An early course change on departure could help with noise abatement by reducing the number of people that are overflown by the nominal track, for instance, or to more easily avoid an obstacle that would otherwise limit the aircraft payload due to the steep climb required. It could also help achieve higher runway throughput with more independent SIDs that are separated by at least 45 degrees immediately after take-off.

However, any course change that is too large and initiated too early risks a wing tip hitting the ground or an obstacle as the aircraft banks. For this reason, Instrument Flight Procedure (IFP) criteria are careful to differentiate between what can be called a straight departure and what is considered a turn, as well as when and where any turn can be initiated. Fortunately, these criteria allow for flexibility to still ‘turn’ earlier than one might expect.

Turn vs. track adjustment

According to ICAO’s Doc 8168 PANS-OPS Vol. II, a straight departure is a course that changes no more than 15 degrees (i.e., track adjustment). Anything greater than 15 degrees is considered a turn, which is allowed only after the aircraft has reached a minimum height of 120m/400ft.

In the case of a turn (>15 degrees), the first fly-over waypoint where it may be initiated is positioned at 2,7NM from the runway end with a standard procedure design gradient (PDG) of 3,3%, and at 1,58NM if the PDG is 8%. (Waypoints are preferable to altitude to avoid track spread and uncertainty for ATC regarding the exact turning point.)

The earliest waypoint can be much closer to the runway end when applying a straight departure with only track adjustment. In some recent projects, we were able to achieve significant benefits in noise abatement, obstacle avoidance, and runway capacity by using a more strategic approach to applying the criteria for straight and turning departures.

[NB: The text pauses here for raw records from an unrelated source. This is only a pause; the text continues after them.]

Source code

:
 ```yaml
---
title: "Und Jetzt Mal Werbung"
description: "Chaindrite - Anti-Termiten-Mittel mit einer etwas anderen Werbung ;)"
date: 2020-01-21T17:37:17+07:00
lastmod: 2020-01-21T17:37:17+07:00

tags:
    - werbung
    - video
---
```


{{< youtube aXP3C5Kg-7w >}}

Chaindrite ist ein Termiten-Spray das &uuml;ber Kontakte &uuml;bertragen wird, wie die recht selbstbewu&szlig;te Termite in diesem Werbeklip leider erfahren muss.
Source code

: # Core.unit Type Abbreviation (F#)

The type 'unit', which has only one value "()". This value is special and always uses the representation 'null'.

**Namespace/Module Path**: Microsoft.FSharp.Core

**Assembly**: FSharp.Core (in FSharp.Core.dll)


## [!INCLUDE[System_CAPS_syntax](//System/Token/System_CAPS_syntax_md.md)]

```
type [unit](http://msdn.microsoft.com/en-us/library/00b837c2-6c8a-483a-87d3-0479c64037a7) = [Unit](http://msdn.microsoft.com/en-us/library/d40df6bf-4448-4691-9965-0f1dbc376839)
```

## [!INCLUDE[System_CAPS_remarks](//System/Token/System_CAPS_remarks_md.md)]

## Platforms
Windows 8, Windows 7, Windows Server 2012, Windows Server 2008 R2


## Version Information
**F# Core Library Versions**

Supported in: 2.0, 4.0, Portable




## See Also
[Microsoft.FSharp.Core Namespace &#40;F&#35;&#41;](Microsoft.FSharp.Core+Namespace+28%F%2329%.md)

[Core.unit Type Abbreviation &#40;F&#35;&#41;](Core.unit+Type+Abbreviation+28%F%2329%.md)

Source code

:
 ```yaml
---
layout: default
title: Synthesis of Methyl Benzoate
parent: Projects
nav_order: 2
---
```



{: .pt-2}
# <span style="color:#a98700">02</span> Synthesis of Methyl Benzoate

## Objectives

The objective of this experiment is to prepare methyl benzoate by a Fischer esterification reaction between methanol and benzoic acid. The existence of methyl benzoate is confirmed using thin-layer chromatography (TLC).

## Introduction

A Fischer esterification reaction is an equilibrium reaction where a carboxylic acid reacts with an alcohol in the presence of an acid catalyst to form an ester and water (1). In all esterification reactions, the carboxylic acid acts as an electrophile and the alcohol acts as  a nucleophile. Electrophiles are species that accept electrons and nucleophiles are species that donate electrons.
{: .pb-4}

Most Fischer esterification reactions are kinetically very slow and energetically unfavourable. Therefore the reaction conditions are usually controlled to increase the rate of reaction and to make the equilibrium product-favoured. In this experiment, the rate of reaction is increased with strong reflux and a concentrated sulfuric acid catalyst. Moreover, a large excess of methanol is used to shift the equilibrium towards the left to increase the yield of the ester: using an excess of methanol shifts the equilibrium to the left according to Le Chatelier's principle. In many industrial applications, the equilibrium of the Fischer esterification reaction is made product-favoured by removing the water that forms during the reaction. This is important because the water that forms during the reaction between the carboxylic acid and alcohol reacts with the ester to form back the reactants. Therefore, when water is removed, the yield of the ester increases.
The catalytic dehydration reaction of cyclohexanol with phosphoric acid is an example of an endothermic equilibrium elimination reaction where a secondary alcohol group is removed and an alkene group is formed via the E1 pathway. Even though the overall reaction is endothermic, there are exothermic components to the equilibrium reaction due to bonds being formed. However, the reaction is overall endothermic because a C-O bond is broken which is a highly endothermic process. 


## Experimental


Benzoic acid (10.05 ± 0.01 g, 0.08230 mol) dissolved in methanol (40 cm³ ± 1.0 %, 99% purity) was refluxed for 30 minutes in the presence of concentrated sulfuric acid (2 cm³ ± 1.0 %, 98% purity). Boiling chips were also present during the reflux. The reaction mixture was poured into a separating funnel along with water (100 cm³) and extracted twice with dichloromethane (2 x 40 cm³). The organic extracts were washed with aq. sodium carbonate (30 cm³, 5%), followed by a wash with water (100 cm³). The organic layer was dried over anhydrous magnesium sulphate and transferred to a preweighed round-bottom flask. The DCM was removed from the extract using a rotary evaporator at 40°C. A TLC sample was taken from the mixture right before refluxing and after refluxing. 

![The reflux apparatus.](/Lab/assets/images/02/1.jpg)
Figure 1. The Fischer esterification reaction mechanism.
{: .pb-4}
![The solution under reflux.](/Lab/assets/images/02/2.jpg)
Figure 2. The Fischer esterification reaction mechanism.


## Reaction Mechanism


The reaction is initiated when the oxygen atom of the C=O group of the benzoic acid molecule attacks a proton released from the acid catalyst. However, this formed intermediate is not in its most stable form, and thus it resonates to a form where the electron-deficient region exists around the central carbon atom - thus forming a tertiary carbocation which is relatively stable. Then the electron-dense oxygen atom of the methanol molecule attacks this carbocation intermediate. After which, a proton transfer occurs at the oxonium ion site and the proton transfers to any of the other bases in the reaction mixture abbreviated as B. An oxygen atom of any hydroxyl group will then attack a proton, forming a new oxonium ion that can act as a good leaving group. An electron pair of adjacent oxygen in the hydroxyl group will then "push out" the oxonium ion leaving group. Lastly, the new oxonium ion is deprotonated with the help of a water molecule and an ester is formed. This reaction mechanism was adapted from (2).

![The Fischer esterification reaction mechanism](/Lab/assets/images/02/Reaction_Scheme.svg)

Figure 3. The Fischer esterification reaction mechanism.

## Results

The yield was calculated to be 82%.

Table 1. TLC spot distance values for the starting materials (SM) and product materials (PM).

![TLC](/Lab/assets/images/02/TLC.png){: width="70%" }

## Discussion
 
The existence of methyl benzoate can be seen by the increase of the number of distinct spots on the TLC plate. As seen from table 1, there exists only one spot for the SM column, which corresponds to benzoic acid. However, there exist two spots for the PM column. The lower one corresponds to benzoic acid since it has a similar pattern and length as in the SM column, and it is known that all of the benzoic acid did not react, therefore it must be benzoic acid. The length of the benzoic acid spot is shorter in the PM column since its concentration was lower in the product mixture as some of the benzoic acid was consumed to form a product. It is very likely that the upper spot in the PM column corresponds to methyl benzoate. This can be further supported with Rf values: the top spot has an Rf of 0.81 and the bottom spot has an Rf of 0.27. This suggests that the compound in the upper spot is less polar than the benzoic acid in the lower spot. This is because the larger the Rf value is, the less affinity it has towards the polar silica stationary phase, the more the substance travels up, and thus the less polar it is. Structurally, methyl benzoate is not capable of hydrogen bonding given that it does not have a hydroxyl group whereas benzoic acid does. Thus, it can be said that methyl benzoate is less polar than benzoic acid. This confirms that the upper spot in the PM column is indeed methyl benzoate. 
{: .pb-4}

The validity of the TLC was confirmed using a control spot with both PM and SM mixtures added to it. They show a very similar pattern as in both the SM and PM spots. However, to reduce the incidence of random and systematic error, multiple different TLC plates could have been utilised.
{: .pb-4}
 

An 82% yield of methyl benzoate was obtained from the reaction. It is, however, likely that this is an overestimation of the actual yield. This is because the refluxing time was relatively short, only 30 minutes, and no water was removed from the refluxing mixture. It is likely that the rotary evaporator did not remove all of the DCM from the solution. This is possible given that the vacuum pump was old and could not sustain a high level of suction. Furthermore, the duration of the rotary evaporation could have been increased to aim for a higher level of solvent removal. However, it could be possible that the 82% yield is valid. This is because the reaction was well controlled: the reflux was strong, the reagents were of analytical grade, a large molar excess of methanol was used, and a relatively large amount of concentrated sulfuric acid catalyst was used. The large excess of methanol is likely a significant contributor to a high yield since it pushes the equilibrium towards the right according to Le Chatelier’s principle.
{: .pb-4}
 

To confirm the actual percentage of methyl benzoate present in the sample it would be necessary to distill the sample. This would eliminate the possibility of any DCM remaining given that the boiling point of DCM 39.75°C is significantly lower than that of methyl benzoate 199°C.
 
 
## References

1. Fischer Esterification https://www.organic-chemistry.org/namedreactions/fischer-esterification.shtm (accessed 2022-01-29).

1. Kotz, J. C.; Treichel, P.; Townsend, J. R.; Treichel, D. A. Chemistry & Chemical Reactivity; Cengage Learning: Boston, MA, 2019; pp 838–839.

How to achieve early turn SIDs

In one such project regarding obstacles, we were able to design a (semi-)straight departure that required less obstacle clearance than a turning departure. In obstacle-rich environments, the longer the straight departure can be, the lower the required climb gradient and, therefore, the more beneficial for the aircraft payload.

In a noise abatement case where avoiding a local community would have required a turn that was not possible, we found that a departure with two consecutive 15-degree track adjustments could help substantially. For another runway capacity project, an initial track adjustment of 15 degrees for SID pairs followed by another smaller adjustment (both left and right) proved to be enough to attain the required total 45 degrees divergence for independent SIDs while still maintaining the straight departure criteria.

As these projects show, there is more room for beneficial course adjustments within the criteria for straight departures than many may think. Applying the Doc 8168 criteria more strategically can mean real benefits for noise abatement, obstacle avoidance, and runway capacity for the airport, operators, and surrounding communities.